### About this task
Set down exactly the lines below between the line holding "For an edge" and the line holding "no copy inside", inclusive; no other line belongs in the answer.

[Start of Attachment]

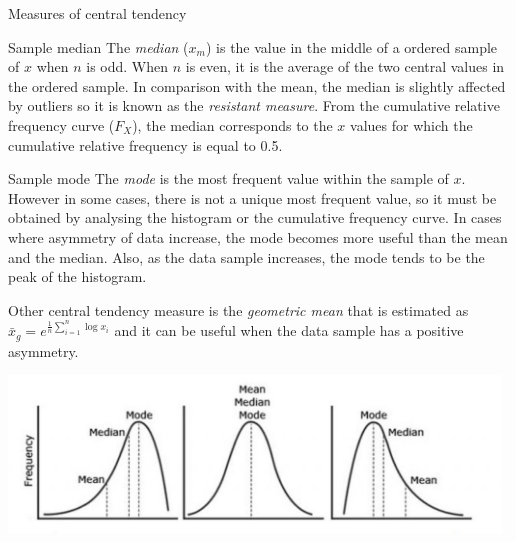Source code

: \documentclass[8pt]{beamer}
\begin{document}
\begin{frame}{Measures of central tendency}
    \begin{block}{Sample median}
        The \emph{median} ($x_m$) is the value in the middle of a ordered sample of $x$ when $n$ is odd. When $n$ is even, it is the average of the two central values in the ordered sample. In comparison with the mean, the median is slightly affected by outliers so it is known as the \emph{resistant measure}. From the cumulative relative frequency curve ($F_X$), the median corresponds to the $x$ values for which the cumulative relative frequency is equal to 0.5.  
    \end{block}

    \begin{block}{Sample mode}
        The \emph{mode} is the most frequent value within the sample of $x$. However in some cases, there is not a unique most frequent value, so it must be obtained by analysing the histogram or the cumulative frequency curve. In cases where asymmetry of data increase, the mode becomes more useful than the mean and the median. Also, as the data sample increases, the mode tends to be the peak of the histogram.  
    \end{block}
    Other central tendency measure is the \emph{geometric mean} that is estimated as $\bar{x}_g = e^{\frac{1}{n} \sum_{i=1}^n \log x_i}$ and it can be useful when the data sample has a positive asymmetry. 

    \centering
    \includegraphics[width=0.98\textwidth]{fie3.JPG}
\end{frame}
\end{document}
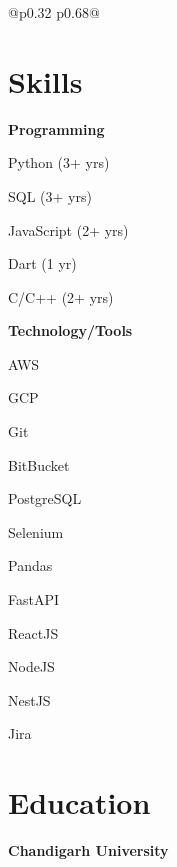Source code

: \documentclass[a4paper,10pt]{article}
\begin{document}
\begin{tabularx}{\textwidth}{@{}p{0.32\textwidth} p{0.68\textwidth}@{}}


\begin{minipage}[t]{\linewidth}

\section*{Skills}

\textbf{Programming}

{\raggedright
\begin{skilllist}
\item Python (3+ yrs)
\item SQL (3+ yrs)
\item JavaScript (2+ yrs)
\item Dart (1 yr)
\item C/C++ (2+ yrs)
\end{skilllist}
\par}

\vspace{6pt}

\textbf{Technology/Tools}

{\raggedright
\begin{skilllist}
\item AWS
\item GCP
\item Git
\item BitBucket
\item PostgreSQL
\item Selenium
\item Pandas
\item FastAPI
\item ReactJS
\item NodeJS
\item NestJS
\item Jira
\end{skilllist}
\par}

\vspace{6pt}


\section*{Education}

\textbf{Chandigarh University}


\end{minipage}
\end{tabularx}
\end{document}
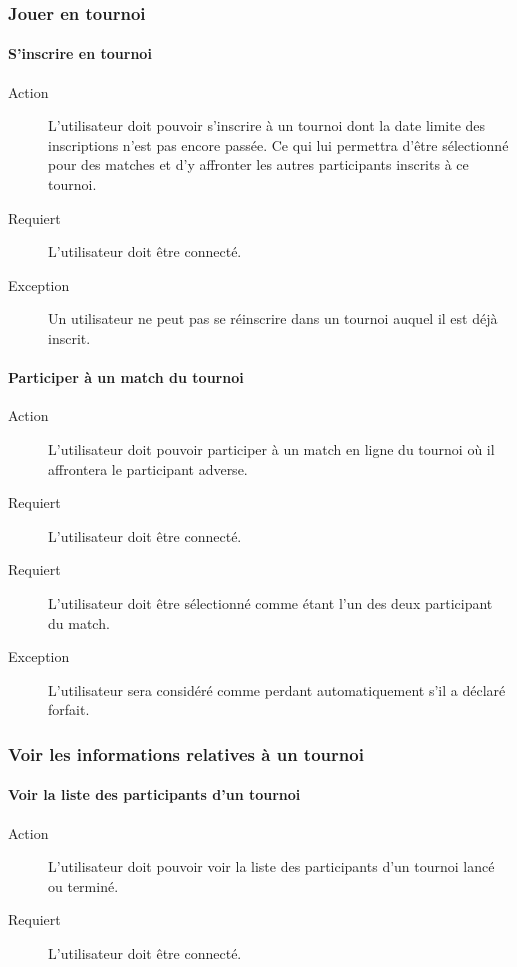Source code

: \documentclass[a4paper]{article}
\begin{document}
\subsubsection{Jouer en tournoi}
\paragraph{S'inscrire en tournoi}
\begin{description}
\item[Action] L'\gls{utilisateur} doit pouvoir s'inscrire à un tournoi dont la date limite des inscriptions n'est pas encore passée.
Ce qui lui permettra d'être sélectionné pour des matches et d'y affronter les autres participants inscrits à ce tournoi.
\item[Requiert] L'\gls{utilisateur} doit être connecté.
\item[Exception] Un \gls{utilisateur} ne peut pas se réinscrire dans un tournoi auquel il est déjà inscrit.
\end{description} 

\paragraph{Participer à un match du tournoi}
\begin{description}
\item[Action] L'\gls{utilisateur} doit pouvoir participer à un match en ligne du tournoi où il affrontera le participant adverse.
\item[Requiert] L'\gls{utilisateur} doit être connecté.
\item[Requiert] L'\gls{utilisateur} doit être sélectionné comme étant l'un des deux participant du match.
\item[Exception] L'\gls{utilisateur} sera considéré comme perdant automatiquement s'il a déclaré forfait.
\end{description}

\subsubsection{Voir les informations relatives à un tournoi}
\paragraph{Voir la liste des participants d'un tournoi}
\begin{description}
\item[Action] L'\gls{utilisateur} doit pouvoir voir la liste des participants d'un tournoi lancé ou terminé.
\item[Requiert] L'\gls{utilisateur} doit être connecté.
\end{description}
\end{document}
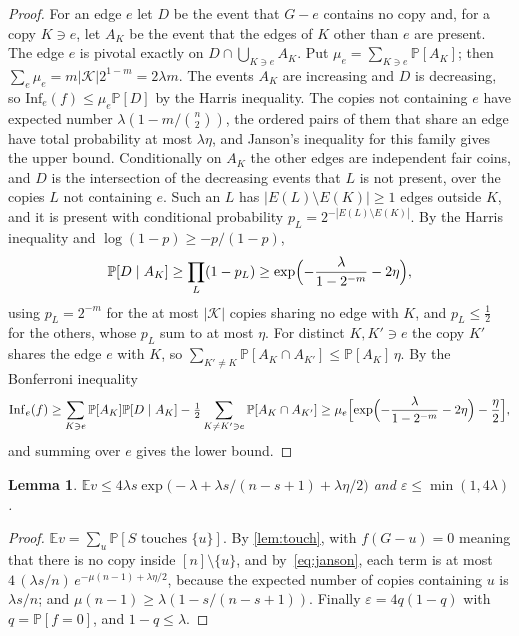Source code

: \documentclass[11pt]{amsart}
\newtheorem{lemma}[theorem]{Lemma}
\theoremstyle{remark}
\newcommand{\E}{\mathbb{E}}
\renewcommand{\Pr}{\mathbb{P}}
\newcommand{\Inf}{\mathrm{Inf}}
\newcommand{\eps}{\varepsilon}
\newcommand{\K}{\mathcal K}
\begin{document}
\begin{proof}
For an edge $e$ let $D$ be the event that $G-e$ contains no copy and, for a copy $K\ni e$, let $A_K$ be the event that
the edges of $K$ other than $e$ are present. The edge $e$ is pivotal exactly on $D\cap\bigcup_{K\ni e}A_K$. Put
$\mu_e=\sum_{K\ni e}\Pr[A_K]$; then $\sum_e\mu_e=m|\K|2^{1-m}=2\lambda m$. The events $A_K$ are increasing and $D$ is
decreasing, so $\Inf_e(f)\le\mu_e\Pr[D]$ by the Harris inequality. The copies not containing $e$ have expected number
$\lambda(1-m/\binom n2)$, the ordered pairs of them that share an edge have total probability at most $\lambda\eta$, and
Janson's inequality for this family gives the upper bound. Conditionally on $A_K$ the
other edges are independent fair coins, and $D$ is the intersection of the decreasing events that $L$ is not
present, over the copies $L$ not containing $e$. Such an $L$ has $|E(L)\setminus E(K)|\ge1$ edges outside $K$, and it is
present with conditional probability $p_L=2^{-|E(L)\setminus E(K)|}$. By the Harris inequality and
$\log(1-p)\ge-p/(1-p)$,
\[
\Pr[D\mid A_K]\ge\prod_L(1-p_L)\ge\exp\Bigl(-\frac\lambda{1-2^{-m}}-2\eta\Bigr),
\]
using $p_L=2^{-m}$ for the at most $|\K|$ copies sharing no edge with $K$, and $p_L\le\frac12$ for the others, whose
$p_L$ sum to at most $\eta$. For distinct $K,K'\ni e$ the copy $K'$ shares the edge $e$ with $K$, so
$\sum_{K'\ne K}\Pr[A_K\cap A_{K'}]\le\Pr[A_K]\,\eta$. By the Bonferroni inequality
\[
\Inf_e(f)\ge\sum_{K\ni e}\Pr[A_K]\Pr[D\mid A_K]-\tfrac12\sum_{K\ne K'\ni e}\Pr[A_K\cap A_{K'}]
\ge\mu_e\Bigl[\exp\Bigl(-\frac\lambda{1-2^{-m}}-2\eta\Bigr)-\frac\eta2\Bigr],
\]
and summing over $e$ gives the lower bound.
\end{proof}

\begin{lemma}\label{lem:vertex}
$\E v\le4\lambda s\exp\bigl(-\lambda+\lambda s/(n-s+1)+\lambda\eta/2\bigr)$ and $\eps\le\min(1,4\lambda)$.
\end{lemma}

\begin{proof}
$\E v=\sum_u\Pr[S\text{ touches }\{u\}]$. By \cref{lem:touch}, with $f(G-u)=0$ meaning that there is no copy inside
$[n]\setminus\{u\}$, and by~\eqref{eq:janson}, each term is at most $4\,(\lambda s/n)\,e^{-\mu(n-1)+\lambda\eta/2}$,
because the expected number of copies containing $u$ is $\lambda s/n$; and $\mu(n-1)\ge\lambda(1-s/(n-s+1))$.
Finally $\eps=4q(1-q)$ with $q=\Pr[f=0]$, and $1-q\le\lambda$.
\end{proof}
\end{document}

[End of Attachment]

### Answer to this exercise
For an edge $e$ let $D$ be the event that $G-e$ contains no copy and, for a copy $K\ni e$, let $A_K$ be the event that
the edges of $K$ other than $e$ are present. The edge $e$ is pivotal exactly on $D\cap\bigcup_{K\ni e}A_K$. Put
$\mu_e=\sum_{K\ni e}\Pr[A_K]$; then $\sum_e\mu_e=m|\K|2^{1-m}=2\lambda m$. The events $A_K$ are increasing and $D$ is
decreasing, so $\Inf_e(f)\le\mu_e\Pr[D]$ by the Harris inequality. The copies not containing $e$ have expected number
$\lambda(1-m/\binom n2)$, the ordered pairs of them that share an edge have total probability at most $\lambda\eta$, and
Janson's inequality for this family gives the upper bound. Conditionally on $A_K$ the
other edges are independent fair coins, and $D$ is the intersection of the decreasing events that $L$ is not
present, over the copies $L$ not containing $e$. Such an $L$ has $|E(L)\setminus E(K)|\ge1$ edges outside $K$, and it is
present with conditional probability $p_L=2^{-|E(L)\setminus E(K)|}$. By the Harris inequality and
$\log(1-p)\ge-p/(1-p)$,
\[
\Pr[D\mid A_K]\ge\prod_L(1-p_L)\ge\exp\Bigl(-\frac\lambda{1-2^{-m}}-2\eta\Bigr),
\]
using $p_L=2^{-m}$ for the at most $|\K|$ copies sharing no edge with $K$, and $p_L\le\frac12$ for the others, whose
$p_L$ sum to at most $\eta$. For distinct $K,K'\ni e$ the copy $K'$ shares the edge $e$ with $K$, so
$\sum_{K'\ne K}\Pr[A_K\cap A_{K'}]\le\Pr[A_K]\,\eta$. By the Bonferroni inequality
\[
\Inf_e(f)\ge\sum_{K\ni e}\Pr[A_K]\Pr[D\mid A_K]-\tfrac12\sum_{K\ne K'\ni e}\Pr[A_K\cap A_{K'}]
\ge\mu_e\Bigl[\exp\Bigl(-\frac\lambda{1-2^{-m}}-2\eta\Bigr)-\frac\eta2\Bigr],
\]
and summing over $e$ gives the lower bound.
\end{proof}

\begin{lemma}\label{lem:vertex}
$\E v\le4\lambda s\exp\bigl(-\lambda+\lambda s/(n-s+1)+\lambda\eta/2\bigr)$ and $\eps\le\min(1,4\lambda)$.
\end{lemma}

\begin{proof}
$\E v=\sum_u\Pr[S\text{ touches }\{u\}]$. By \cref{lem:touch}, with $f(G-u)=0$ meaning that there is no copy inside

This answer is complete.